» **YOUR INSTRUCTIONS**
Here are the records. Write out exactly the lines between the one holding "browser at http://localhost:8097/home" and the one holding "part of which", inclusive.

(Plain-text document sources)
╔══

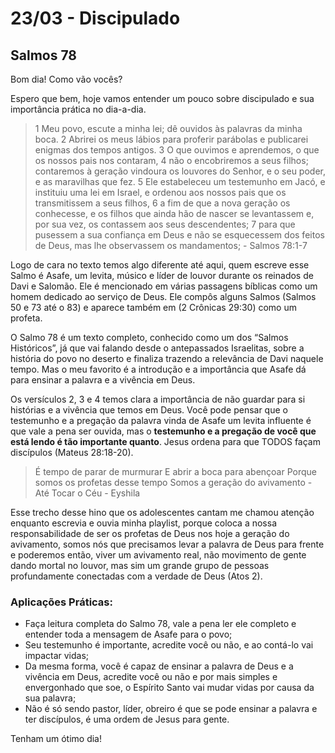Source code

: # 23/03 - Discipulado

## Salmos 78

Bom dia! Como vão vocês? 

Espero que bem, hoje vamos entender um pouco sobre discipulado e sua importância prática no dia-a-dia. 

> 1 Meu povo, escute a minha lei; dê ouvidos às palavras da minha boca. 2 Abrirei os meus lábios para proferir parábolas e publicarei enigmas dos tempos antigos. 3 O que ouvimos e aprendemos, o que os nossos pais nos contaram, 4 não o encobriremos a seus filhos; contaremos à geração vindoura os louvores do Senhor, e o seu poder, e as maravilhas que fez. 5 Ele estabeleceu um testemunho em Jacó, e instituiu uma lei em Israel, e ordenou aos nossos pais que os transmitissem a seus filhos, 6 a fim de que a nova geração os conhecesse, e os filhos que ainda hão de nascer se levantassem e, por sua vez, os contassem aos seus descendentes; 7 para que pusessem a sua confiança em Deus e não se esquecessem dos feitos de Deus, mas lhe observassem os mandamentos; - Salmos 78:1-7
> 

Logo de cara no texto temos algo diferente até aqui, quem escreve esse Salmo é Asafe, um levita, músico e líder de louvor durante os reinados de Davi e Salomão. Ele é mencionado em várias passagens bíblicas como um homem dedicado ao serviço de Deus. Ele compôs alguns Salmos  (Salmos 50 e 73 até o 83) e aparece também em (2 Crônicas 29:30) como um profeta.

O Salmo 78 é um texto completo, conhecido como um dos “Salmos Históricos”, já que vai falando desde o antepassados Israelitas, sobre a história do povo no deserto e finaliza trazendo a relevância de Davi naquele tempo. Mas o meu favorito é a introdução e a importância que Asafe dá para ensinar a palavra e a vivência em Deus.

Os versículos 2, 3 e 4 temos clara a importância de não guardar para si histórias e a vivência que temos em Deus. Você pode pensar que o testemunho e a pregação da palavra vinda de Asafe um levita influente é que vale a pena ser ouvida, mas o **testemunho e a pregação de você que está lendo é tão importante quanto**. Jesus ordena para que TODOS façam discípulos (Mateus 28:18-20).

> É tempo de parar de murmurar 
E abrir a boca para abençoar 
Porque somos os profetas desse tempo 
Somos a geração do avivamento - Até Tocar o Céu - Eyshila
> 

Esse trecho desse hino que os adolescentes cantam me chamou atenção enquanto escrevia e ouvia minha playlist, porque coloca a nossa responsabilidade de ser os profetas de Deus nos hoje a geração do avivamento, somos nós que precisamos levar a palavra de Deus para frente e poderemos então, viver um avivamento real, não movimento de gente dando mortal no louvor, mas sim um grande grupo de pessoas profundamente conectadas com a verdade de Deus (Atos 2).

### Aplicações Práticas:

- Faça leitura completa do Salmo 78, vale a pena ler ele completo e entender toda a mensagem de Asafe para o povo;
- Seu testemunho é importante, acredite você ou não, e ao contá-lo vai impactar vidas;
- Da mesma forma, você é capaz de ensinar a palavra de Deus e a vivência em Deus, acredite você ou não e por mais simples e envergonhado que soe, o Espírito Santo vai mudar vidas por causa da sua palavra;
- Não é só sendo pastor, líder, obreiro é que se pode ensinar a palavra e ter discípulos, é uma ordem de Jesus para gente.

Tenham um ótimo dia!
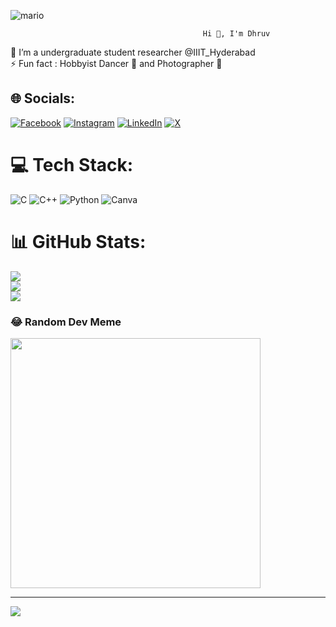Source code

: ![mario](https://github.com/bansalxdhruv/bansalxdhruv/assets/169932063/b99f43eb-b881-4646-b85e-5b3fe5612783)

                                               Hi 👋, I'm Dhruv

🔭 I’m a undergraduate student researcher @IIIT_Hyderabad<br>⚡ Fun fact : Hobbyist Dancer 🕺 and Photographer 📸


## 🌐 Socials:
[![Facebook](https://img.shields.io/badge/Facebook-%231877F2.svg?logo=Facebook&logoColor=white)](https://facebook.com/dhruv.bansal2005) [![Instagram](https://img.shields.io/badge/Instagram-%23E4405F.svg?logo=Instagram&logoColor=white)](https://instagram.com/dhruv.18bansal) [![LinkedIn](https://img.shields.io/badge/LinkedIn-%230077B5.svg?logo=linkedin&logoColor=white)](https://linkedin.com/in/dhruv-bansal-b089a6285) [![X](https://img.shields.io/badge/X-black.svg?logo=X&logoColor=white)](https://x.com/bansalxdhruv) 

# 💻 Tech Stack:
![C](https://img.shields.io/badge/c-%2300599C.svg?style=flat&logo=c&logoColor=white) ![C++](https://img.shields.io/badge/c++-%2300599C.svg?style=flat&logo=c%2B%2B&logoColor=white) ![Python](https://img.shields.io/badge/python-3670A0?style=flat&logo=python&logoColor=ffdd54) ![Canva](https://img.shields.io/badge/Canva-%2300C4CC.svg?style=flat&logo=Canva&logoColor=white)
# 📊 GitHub Stats:
![](https://github-readme-stats.vercel.app/api?username=bansalxdhruv&theme=vision-friendly-dark&hide_border=false&include_all_commits=false&count_private=false)<br/>
![](https://github-readme-streak-stats.herokuapp.com/?user=bansalxdhruv&theme=vision-friendly-dark&hide_border=false)<br/>
![](https://github-readme-stats.vercel.app/api/top-langs/?username=bansalxdhruv&theme=vision-friendly-dark&hide_border=false&include_all_commits=false&count_private=false&layout=compact)

### 😂 Random Dev Meme
<img src='https://memer-new.vercel.app/' style="height: 400px;"/>

---
[![](https://visitcount.itsvg.in/api?id=bansalxdhruv&icon=5&color=12)](https://visitcount.itsvg.in)

<!-- Proudly created with GPRM ( https://gprm.itsvg.in ) -->
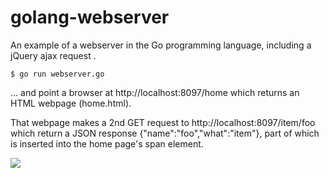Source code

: golang-webserver
================

An example of a webserver in the Go programming language,
including a jQuery ajax request .

    $ go run webserver.go
    
... and point a browser at http://localhost:8097/home
which returns an HTML webpage (home.html).

That webpage makes a 2nd GET request to http://localhost:8097/item/foo
which return a JSON response {"name":"foo","what":"item"}, 
part of which is inserted into the home page's span element.

![](chrome_screenshot.png)
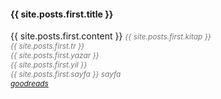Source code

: <h4>{{ site.posts.first.title }}</h4>
{{ site.posts.first.content }}
<!-- {{ site.posts.last.url }} -->
<span style="font-size: 85%; color: #777;">
  <i>
    {{ site.posts.first.kitap }}
      <br /> 
    {{ site.posts.first.tr }}
      <br />   
    {{ site.posts.first.yazar }}
      <br /> 
    {{ site.posts.first.yil }}
      <br />
    {{ site.posts.first.sayfa }} sayfa 
      <br />
    </span>
    <span class="link1" style="font-size: 85%;">
      <a href="{{ site.posts.first.goodreads }}" target="_blank">goodreads</a>
    </span>
  </i>
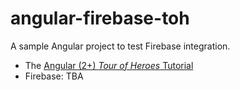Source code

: # angular-firebase-toh

A sample Angular project to test Firebase integration.

* The [Angular (2+) *Tour of Heroes* Tutorial](https://angular.io/tutorial)
* Firebase: TBA
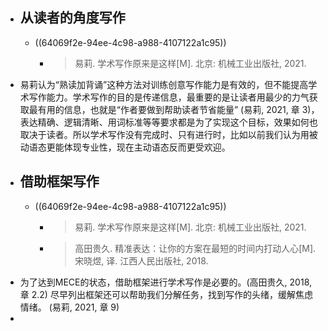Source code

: - ## 从读者的角度写作
	- ((64069f2e-94ee-4c98-a988-4107122a1c95))
		- >易莉. 学术写作原来是这样[M]. 北京: 机械工业出版社, 2021.
- 易莉认为“熟读加背诵”这种方法对训练创意写作能力是有效的，但不能提高学术写作能力。学术写作的目的是传递信息，最重要的是让读者用最少的力气获取最有用的信息，也就是“作者要做到帮助读者节省能量” (易莉, 2021, 章 3)，表达精确、逻辑清晰、用词标准等等要求都是为了实现这个目标，效果如何也取决于读者。所以学术写作没有完成时、只有进行时，比如以前我们认为用被动语态更能体现专业性，现在主动语态反而更受欢迎。
- ## 借助框架写作
	- ((64069f2e-94ee-4c98-a988-4107122a1c95))
		- >易莉. 学术写作原来是这样[M]. 北京: 机械工业出版社, 2021.
		- >高田贵久. 精准表达：让你的方案在最短的时间内打动人心[M].宋晓煜, 译. 江西人民出版社, 2018.
- 为了达到MECE的状态，借助框架进行学术写作是必要的。(高田贵久, 2018, 章 2.2) 尽早列出框架还可以帮助我们分解任务，找到写作的头绪，缓解焦虑情绪。 (易莉, 2021, 章 9)
-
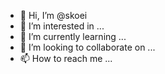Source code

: - 👋 Hi, I’m @skoei
- 👀 I’m interested in ...
- 🌱 I’m currently learning ...
- 💞️ I’m looking to collaborate on ...
- 📫 How to reach me ...

<!---
skoei/skoei is a ✨ special ✨ repository because its `README.md` (this file) appears on your GitHub profile.
You can click the Preview link to take a look at your changes.
--->
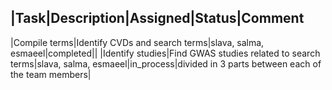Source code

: |Task|Description|Assigned|Status|Comment
----------------------------------------
|Compile terms|Identify CVDs and search terms|slava, salma, esmaeel|completed||
|Identify studies|Find GWAS studies related to search terms|slava, salma, esmaeel|in_process|divided in 3 parts between each of the team members|
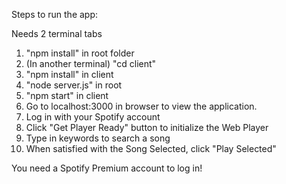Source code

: Steps to run the app:

Needs 2 terminal tabs

1. "npm install" in root folder
2. (In another terminal) "cd client"
3. "npm install" in client
4. "node server.js" in root
5. "npm start" in client
6. Go to localhost:3000 in browser to view the application.
7. Log in with your Spotify account
8. Click "Get Player Ready" button to initialize the Web Player
9. Type in keywords to search a song
10. When satisfied with the Song Selected, click "Play Selected"

You need a Spotify Premium account to log in!
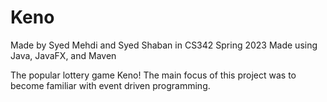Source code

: # Keno

Made by Syed Mehdi and Syed Shaban in CS342 Spring 2023
Made using Java, JavaFX, and Maven

The popular lottery game Keno! The main focus of this project was to become familiar with event driven programming.  
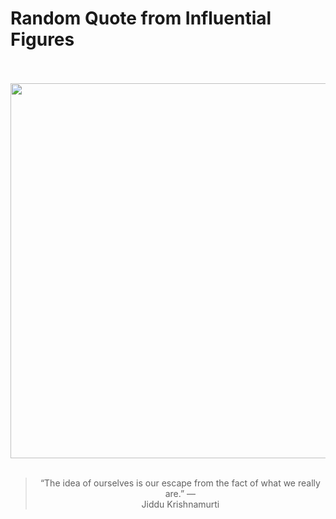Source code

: # Random Quote from Influential Figures

<div align="center">
  <br>
  <br>
  <a href="https://en.wikipedia.org/wiki/Jiddu_Krishnamurti" title="Jiddu Krishnamurti - Wikipedia"><img src="https://upload.wikimedia.org/wikipedia/commons/d/d0/Jiddu_Krishnamurti_01.jpg" width="600px"></a>
  <br>
  <br>
  <blockquote>&ldquo;The idea of ourselves is our escape from the fact of what we really are.&rdquo; &mdash; <footer>Jiddu Krishnamurti</footer></blockquote>
</div>
  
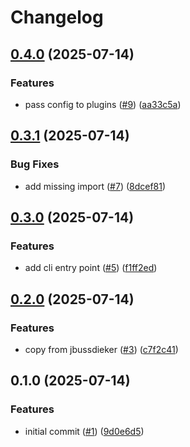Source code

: # Changelog

## [0.4.0](https://github.com/jbussdieker/jbussdieker-commit/compare/v0.3.1...v0.4.0) (2025-07-14)


### Features

* pass config to plugins ([#9](https://github.com/jbussdieker/jbussdieker-commit/issues/9)) ([aa33c5a](https://github.com/jbussdieker/jbussdieker-commit/commit/aa33c5a54cc9fe600064b6eb6e9f4aea8ae8f2e4))

## [0.3.1](https://github.com/jbussdieker/jbussdieker-commit/compare/v0.3.0...v0.3.1) (2025-07-14)


### Bug Fixes

* add missing import ([#7](https://github.com/jbussdieker/jbussdieker-commit/issues/7)) ([8dcef81](https://github.com/jbussdieker/jbussdieker-commit/commit/8dcef811a72e485942182136db36247a9b0f9ef6))

## [0.3.0](https://github.com/jbussdieker/jbussdieker-commit/compare/v0.2.0...v0.3.0) (2025-07-14)


### Features

* add cli entry point ([#5](https://github.com/jbussdieker/jbussdieker-commit/issues/5)) ([f1ff2ed](https://github.com/jbussdieker/jbussdieker-commit/commit/f1ff2ed5e4feb2bbcc973b7ab00719d3d59313f1))

## [0.2.0](https://github.com/jbussdieker/jbussdieker-commit/compare/v0.1.0...v0.2.0) (2025-07-14)


### Features

* copy from jbussdieker ([#3](https://github.com/jbussdieker/jbussdieker-commit/issues/3)) ([c7f2c41](https://github.com/jbussdieker/jbussdieker-commit/commit/c7f2c4139fe771a01ee2c01b22242f691bd99a4d))

## 0.1.0 (2025-07-14)


### Features

* initial commit ([#1](https://github.com/jbussdieker/jbussdieker-commit/issues/1)) ([9d0e6d5](https://github.com/jbussdieker/jbussdieker-commit/commit/9d0e6d5391733f8d3b62e8ac51687a29dc0c2848))
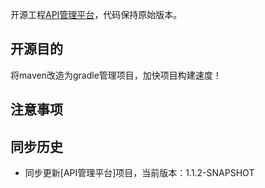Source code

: 开源工程[API管理平台](https://gitee.com/xuxueli0323/xxl-api.git)，代码保持原始版本。

## 开源目的
将maven改造为gradle管理项目，加快项目构建速度！

## 注意事项

## 同步历史
* 同步更新[API管理平台]项目，当前版本：1.1.2-SNAPSHOT

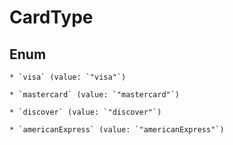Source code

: 
# CardType

## Enum


    * `visa` (value: `"visa"`)

    * `mastercard` (value: `"mastercard"`)

    * `discover` (value: `"discover"`)

    * `americanExpress` (value: `"americanExpress"`)



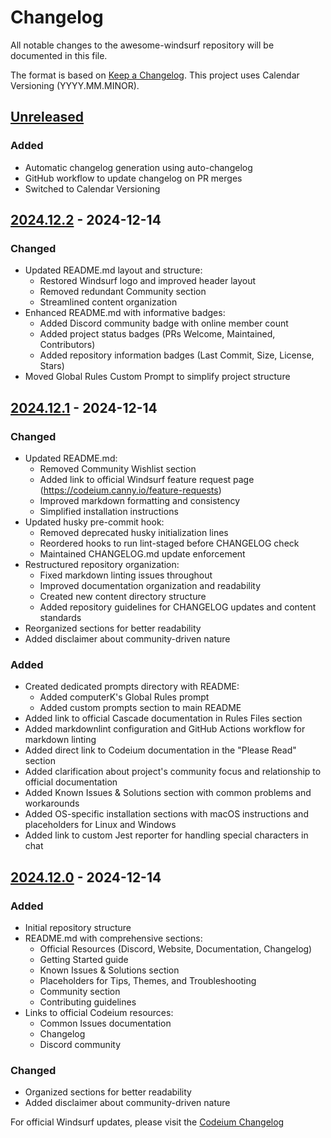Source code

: # Changelog

All notable changes to the awesome-windsurf repository will be documented in this file.

The format is based on [Keep a Changelog](https://keepachangelog.com/en/1.0.0/).
This project uses Calendar Versioning (YYYY.MM.MINOR).

## [Unreleased]

### Added

- Automatic changelog generation using auto-changelog
- GitHub workflow to update changelog on PR merges
- Switched to Calendar Versioning

## [2024.12.2] - 2024-12-14

### Changed

- Updated README.md layout and structure:
  - Restored Windsurf logo and improved header layout
  - Removed redundant Community section
  - Streamlined content organization
- Enhanced README.md with informative badges:
  - Added Discord community badge with online member count
  - Added project status badges (PRs Welcome, Maintained, Contributors)
  - Added repository information badges (Last Commit, Size, License, Stars)
- Moved Global Rules Custom Prompt to simplify project structure

## [2024.12.1] - 2024-12-14

### Changed

- Updated README.md:
  - Removed Community Wishlist section
  - Added link to official Windsurf feature request page (<https://codeium.canny.io/feature-requests>)
  - Improved markdown formatting and consistency
  - Simplified installation instructions
- Updated husky pre-commit hook:
  - Removed deprecated husky initialization lines
  - Reordered hooks to run lint-staged before CHANGELOG check
  - Maintained CHANGELOG.md update enforcement
- Restructured repository organization:
  - Fixed markdown linting issues throughout
  - Improved documentation organization and readability
  - Created new content directory structure
  - Added repository guidelines for CHANGELOG updates and content standards
- Reorganized sections for better readability
- Added disclaimer about community-driven nature

### Added

- Created dedicated prompts directory with README:
  - Added computerK's Global Rules prompt
  - Added custom prompts section to main README
- Added link to official Cascade documentation in Rules Files section
- Added markdownlint configuration and GitHub Actions workflow for markdown linting
- Added direct link to Codeium documentation in the "Please Read" section
- Added clarification about project's community focus and relationship to official documentation
- Added Known Issues & Solutions section with common problems and workarounds
- Added OS-specific installation sections with macOS instructions and placeholders for Linux and Windows
- Added link to custom Jest reporter for handling special characters in chat

## [2024.12.0] - 2024-12-14

### Added

- Initial repository structure
- README.md with comprehensive sections:
  - Official Resources (Discord, Website, Documentation, Changelog)
  - Getting Started guide
  - Known Issues & Solutions section
  - Placeholders for Tips, Themes, and Troubleshooting
  - Community section
  - Contributing guidelines
- Links to official Codeium resources:
  - Common Issues documentation
  - Changelog
  - Discord community

### Changed

- Organized sections for better readability
- Added disclaimer about community-driven nature

For official Windsurf updates, please visit the [Codeium Changelog](https://codeium.com/changelog)

[Unreleased]: https://github.com/ismar/awesome-windsurf/compare/2024.12.2...HEAD
[2024.12.2]: https://github.com/ismar/awesome-windsurf/compare/2024.12.1...2024.12.2
[2024.12.1]: https://github.com/ismar/awesome-windsurf/compare/2024.12.0...2024.12.1
[2024.12.0]: https://github.com/ismar/awesome-windsurf/releases/tag/2024.12.0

╚══

» **SOLUTION FOR THIS EXERCISE**
... and point a browser at http://localhost:8097/home
which returns an HTML webpage (home.html).

That webpage makes a 2nd GET request to http://localhost:8097/item/foo
which return a JSON response {"name":"foo","what":"item"}, 
part of which is inserted into the home page's span element.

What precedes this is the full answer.